CHSH Inequality

The CHSH scenario consists of two nonsignaling devices which share randomness in the classical case and entanglement in the quantum case.

../../_images/bipartite_non-signaling.png

Bipartite Non-Signaling Scenario.

The set of classical behaviors is bound by the CHSH inequality [Clauser1969]

\[I_{CHSH} := \left \vert\sum_{x,y=0}^1 (-1)^{x\cdot y}\langle A_xB_y \rangle\right \vert \leq 2,\]

where \(\langle A_xB_y \rangle = \text{Tr}[(A_x\otimes B_y )\rho^{AB}]\) is a bipartite correlator for dichotomic observables \(A_x\) and \(B_y\) with eigenvalues \(\pm 1\). Quantum entanglement yields a maximal CHSH score of of \(I_{CHSH}=\leq \beta^Q_{CHSH} = 2\sqrt{2}\) [Cirelson1980].

qnetvo.chsh_inequality_cost_fn(network_ansatz, parallel=False, **qnode_kwargs)[source]

Constructs a cost function for maximizing the score against the CHSH Bell inequality. This inequality is defined as

\[I_{CHSH} = \sum_{x,y\in\{0,1\}}(-1)^{x\cdot y}\langle A_x B_y \rangle\]

where \(\langle A_x B_y \rangle = \sum_{a,b\in\{-1,1\}} a\cdot b P(a,b|x,y)\) is the two-body correlator between dichotomic observables \(A_x\) and \(B_y\).

Parameters:
  • network_ansatz (NetworkAnsatz) – A NetworkAnsatz class specifying the quantum network simulation.

  • parallel (optional bool) – If True, remote qnode executions are made in parallel web requests.

  • qnode_kwargs (optional dict) – Keyword arguments used only for pennylane.qnode construction.

Returns:

A cost function evaluated as cost(*network_settings) where the network_settings are obtained from the provided network_ansatz class.

qnetvo.parallel_chsh_grad_fn(network_ansatz, natural_grad=False, **qnode_kwargs)[source]

Constructs a parallelizeable gradient function grad_fn for the CHSH cost.

The parallelization is achieved through multithreading and intended to improve the efficiency of remote qnode execution.

The natural gradient

\[\nabla_{ng}I_{CHSH}(\vec{\theta}):= g^{-1}(\vec{\theta})\nabla I_{CHSH}(\vec{\theta})\]

scales the euclidean gradient \(\nabla\) by the pseudo-inverse of the Fubini-Study metric tensor \(g^{-1}(\vec{\theta})\).

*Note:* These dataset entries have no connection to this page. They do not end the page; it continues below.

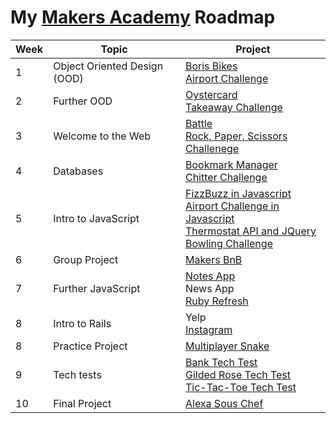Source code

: # My [Makers Academy](http://www.makersacademy.com) Roadmap

| Week | Topic | Project |
|--- |--- |--- |
| 1 | Object Oriented Design (OOD)| [Boris Bikes](https://github.com/emmpak/boris-bikes)</br>[Airport Challenge](https://github.com/emmpak/airport_challenge)
| 2 | Further OOD | [Oystercard](https://github.com/emmpak/oystercard)</br>[Takeaway Challenge](https://github.com/emmpak/takeaway-challenge)
| 3 | Welcome to the Web | [Battle](https://github.com/emmpak/battle)</br>[Rock, Paper, Scissors Challenege](https://github.com/emmpak/rps-challenge)
| 4 | Databases | [Bookmark Manager](https://github.com/emmpak/bookmark_manager)</br>[Chitter Challenge](https://github.com/emmpak/chitter-challenge)
| 5 | Intro to JavaScript | [FizzBuzz in Javascript](https://github.com/emmpak/fizzbuzz_js)</br>[Airport Challenge in Javascript](https://github.com/emmpak/airport_challenge_js)</br>[Thermostat API and JQuery](https://github.com/emmpak/thermostat)</br>[Bowling Challenge](https://github.com/emmpak/bowling-challenge)
| 6 | Group Project | [Makers BnB](https://github.com/emmpak/EEEKbnb)
| 7 | Further JavaScript | [Notes App](https://github.com/emmpak/notes_app)</br>News App</br>[Ruby Refresh](https://github.com/emmpak/ruby-refresher)
| 8 | Intro to Rails | Yelp</br>[Instagram](https://github.com/emmpak/instagram-challenge)
| 8 | Practice Project | [Multiplayer Snake](https://github.com/emmpak/multiplayer_snake)
| 9 | Tech tests | [Bank Tech Test](https://github.com/emmpak/bank_tech_test)</br>[Gilded Rose Tech Test](https://github.com/emmpak/GildedRose_Refactoring_Kata)</br>[Tic-Tac-Toe Tech Test](https://github.com/emmpak/tic-tac-toe)
| 10 | Final Project | [Alexa Sous Chef](https://github.com/emmpak/alexa_sous_chef)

The natural gradient of the \(-I_{CHSH}(\vec{\theta})\) cost function is evaluated directly as

\[\begin{split}-\nabla_{ng}I_{CHSH}(\vec{\theta}) &= -\nabla_{ng}\sum_{x,y=0}^1 (-1)^{x \wedge y}\langle A_x B_y\rangle(\vec{\theta}_{x,y}) \\ &= -\sum_{x,y=0}^1 (-1)^{x \wedge y}\nabla_{ng}\langle A_x B_y \rangle(\vec{\theta_{x,y}}) \\ &= -\sum_{x,y=0}^1(-1)^{x \wedge y}g^{-1}(\vec{\theta}_{x,y})\nabla\langle A_x B_y \rangle(\vec{\theta}_{x,y})\end{split}\]

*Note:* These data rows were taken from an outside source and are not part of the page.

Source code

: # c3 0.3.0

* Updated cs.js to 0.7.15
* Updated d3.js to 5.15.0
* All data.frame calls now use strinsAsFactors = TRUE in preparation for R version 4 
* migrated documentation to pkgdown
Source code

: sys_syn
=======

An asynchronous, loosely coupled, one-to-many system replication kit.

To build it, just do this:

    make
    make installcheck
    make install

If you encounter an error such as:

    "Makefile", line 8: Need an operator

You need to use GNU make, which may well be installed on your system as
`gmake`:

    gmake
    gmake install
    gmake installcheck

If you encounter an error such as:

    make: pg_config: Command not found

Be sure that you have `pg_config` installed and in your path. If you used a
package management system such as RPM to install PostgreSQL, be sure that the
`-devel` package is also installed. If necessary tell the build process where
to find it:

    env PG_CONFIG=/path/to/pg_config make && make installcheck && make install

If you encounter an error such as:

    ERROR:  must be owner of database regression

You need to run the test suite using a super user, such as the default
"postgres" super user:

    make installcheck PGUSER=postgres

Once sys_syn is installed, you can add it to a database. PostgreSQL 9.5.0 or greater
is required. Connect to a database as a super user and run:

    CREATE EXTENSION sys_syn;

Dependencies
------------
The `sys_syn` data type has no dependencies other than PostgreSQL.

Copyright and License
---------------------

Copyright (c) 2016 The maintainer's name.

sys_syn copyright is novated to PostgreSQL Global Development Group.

where \(\langle A_x B_y \rangle(\vec{\theta}_{x,y})\) is the expectation value of observables \(A_x\) and \(B_y\) parameterized by the settings \(\vec{\theta}_{x,y}\).

Parameters:
  • network_ansatz (NetworkAnsatz) – The ansatz describing the network for which the CHSH inequality considered.

  • natural_grad (optional Bool) – If True, then the natural gradient is evaluated. Default False.

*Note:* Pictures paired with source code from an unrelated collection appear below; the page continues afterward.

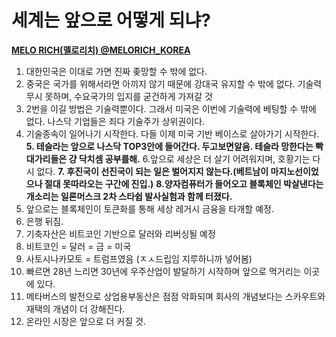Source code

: # 세계는 앞으로 어떻게 되냐?

**[MELO RICH\(멜로리치\)  @MELORICH_KOREA](https://twitter.com/MELORICH_KOREA)**


1. 대한민국은 이대로 가면 진짜 좆망할 수 밖에 없다.
2. 중국은 국가를 위해서라면 아끼지 않기 때문에 강대국 유지할 수 밖에 없다. 기술력 무시 못하며, 수요국가의 입지를 굳건하게 가져갈 것
3. 2번을 이길 방법은 기술력뿐이다. 그래서 미국은 이번에 기술력에 베팅할 수 밖에 없다. 나스닥 기업들은 죄다 기술주가 상위권이다.
4. 기술종속이 일어나기 시작한다. 다들 이제 미국 기반 베이스로 살아가기 시작한다.
**5. 테슬라는 앞으로 나스닥 TOP3안에 들어간다. 두고보면알음. 테슬라 망한다는 빡대가리들은 걍 닥치셈 공부를해.**
6.앞으로 세상은 더 살기 어려워지며, 호황기는 다시 없다.
**7. 후진국이 선진국이 되는 일은 벌어지지 않는다.(베트남이 마지노선이었으나 절대 못따라오는 구간에 진입.)**
**8.양자컴퓨터가 들어오고 블록체인 박살낸다는 개소리는 일론머스크 2차 스타쉽 발사실험과 함께 터졌다.** 
9. 앞으로는 블록체인이 토큰화를 통해 세상 레거시 금융을 타개할 예정.
10. 은행 뒤짐.
11. 기축자산은 비트코인 기반으로 달러와 리버싱될 예정
12. 비트코인 = 달러 = 금 = 미국 
13. 사토시나카모토 = 트럼프였음 (ㅈㅅ드립임 지루하니까 넣어봄)
14. 빠르면 28년 느리면 30년에 우주산업이 발달하기 시작하며 앞으로 먹거리는 이곳에 있다.
15. 메타버스의 발전으로 상업용부동산은 점점 악화되며 회사의 개념보다는 스카우트와 재택의 개념이 더 강해진다.
16. 온라인 시장은 앞으로 더 커질 것.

  • qnode_kwargs (optional dict) – A keyword argument passthrough to qnode construction.

Returns:

A parallelized (multithreaded) gradient function grad_fn(*network_settings).

Return type:

function

Warning

Parallel gradient computation is flaky on PennyLane v0.28+. Intermittent failures may occur.

References

[Clauser1969]

Clauser, John F., et al. “Proposed experiment to test local hidden-variable theories.” Physical review letters 23.15 (1969): 880.

[Cirelson1980]

Cirel’son, Boris S. “Quantum generalizations of Bell’s inequality.” Letters in Mathematical Physics 4.2 (1980): 93-100.